◆ TASK OBJECTIVE
Whenever a line of the data below holds the string "country", copy that line.

____ RECORDS FOR THIS EXERCISE

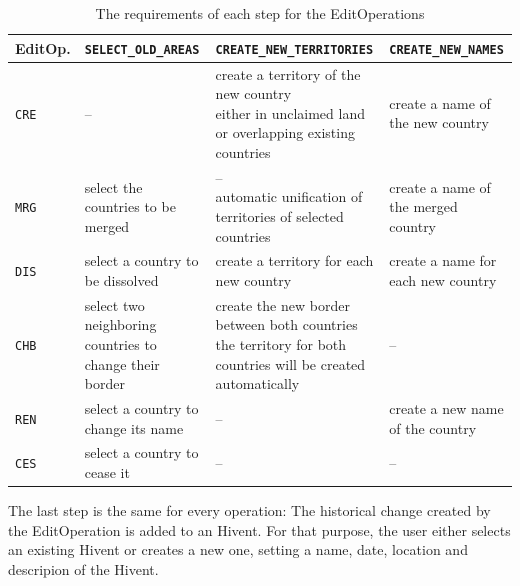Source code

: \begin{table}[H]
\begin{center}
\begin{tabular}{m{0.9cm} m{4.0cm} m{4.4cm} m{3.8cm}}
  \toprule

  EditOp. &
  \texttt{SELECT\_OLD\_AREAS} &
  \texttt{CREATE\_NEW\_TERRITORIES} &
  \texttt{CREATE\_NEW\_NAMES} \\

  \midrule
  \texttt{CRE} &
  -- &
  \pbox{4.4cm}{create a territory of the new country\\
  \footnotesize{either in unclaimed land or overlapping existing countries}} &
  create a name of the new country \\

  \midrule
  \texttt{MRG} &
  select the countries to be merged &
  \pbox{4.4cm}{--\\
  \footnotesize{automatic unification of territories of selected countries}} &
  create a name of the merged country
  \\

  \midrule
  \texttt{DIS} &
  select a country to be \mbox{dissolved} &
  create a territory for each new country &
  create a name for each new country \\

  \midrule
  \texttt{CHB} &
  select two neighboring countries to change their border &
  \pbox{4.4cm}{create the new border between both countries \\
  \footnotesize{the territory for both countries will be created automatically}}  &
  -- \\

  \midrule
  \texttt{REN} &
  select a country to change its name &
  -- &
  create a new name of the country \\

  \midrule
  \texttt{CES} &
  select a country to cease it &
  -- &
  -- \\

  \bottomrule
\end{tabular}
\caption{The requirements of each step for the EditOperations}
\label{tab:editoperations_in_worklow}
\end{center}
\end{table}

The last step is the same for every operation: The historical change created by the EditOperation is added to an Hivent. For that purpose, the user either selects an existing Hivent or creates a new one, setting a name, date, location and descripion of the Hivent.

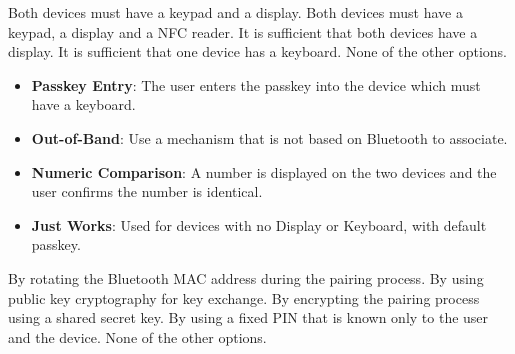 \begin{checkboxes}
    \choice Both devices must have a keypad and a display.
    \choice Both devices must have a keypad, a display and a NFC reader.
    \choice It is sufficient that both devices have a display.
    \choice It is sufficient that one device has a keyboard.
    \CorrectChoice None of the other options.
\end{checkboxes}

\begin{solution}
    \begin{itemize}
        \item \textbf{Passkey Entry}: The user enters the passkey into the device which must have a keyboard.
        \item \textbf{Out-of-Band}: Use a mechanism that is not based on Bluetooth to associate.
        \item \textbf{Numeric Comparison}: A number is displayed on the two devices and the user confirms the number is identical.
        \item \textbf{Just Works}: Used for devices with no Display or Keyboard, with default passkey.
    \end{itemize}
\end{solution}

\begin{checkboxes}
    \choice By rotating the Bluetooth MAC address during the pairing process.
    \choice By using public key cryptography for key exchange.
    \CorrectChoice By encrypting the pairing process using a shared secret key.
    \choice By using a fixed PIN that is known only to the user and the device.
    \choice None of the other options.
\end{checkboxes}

________

◆ WRITTEN ANSWER
  \pbox{4.4cm}{create a territory of the new country\\
  create a name of the new country \\
  create a name of the merged country
  select a country to be \mbox{dissolved} &
  create a territory for each new country &
  create a name for each new country \\
  select a country to change its name &
  create a new name of the country \\
  select a country to cease it &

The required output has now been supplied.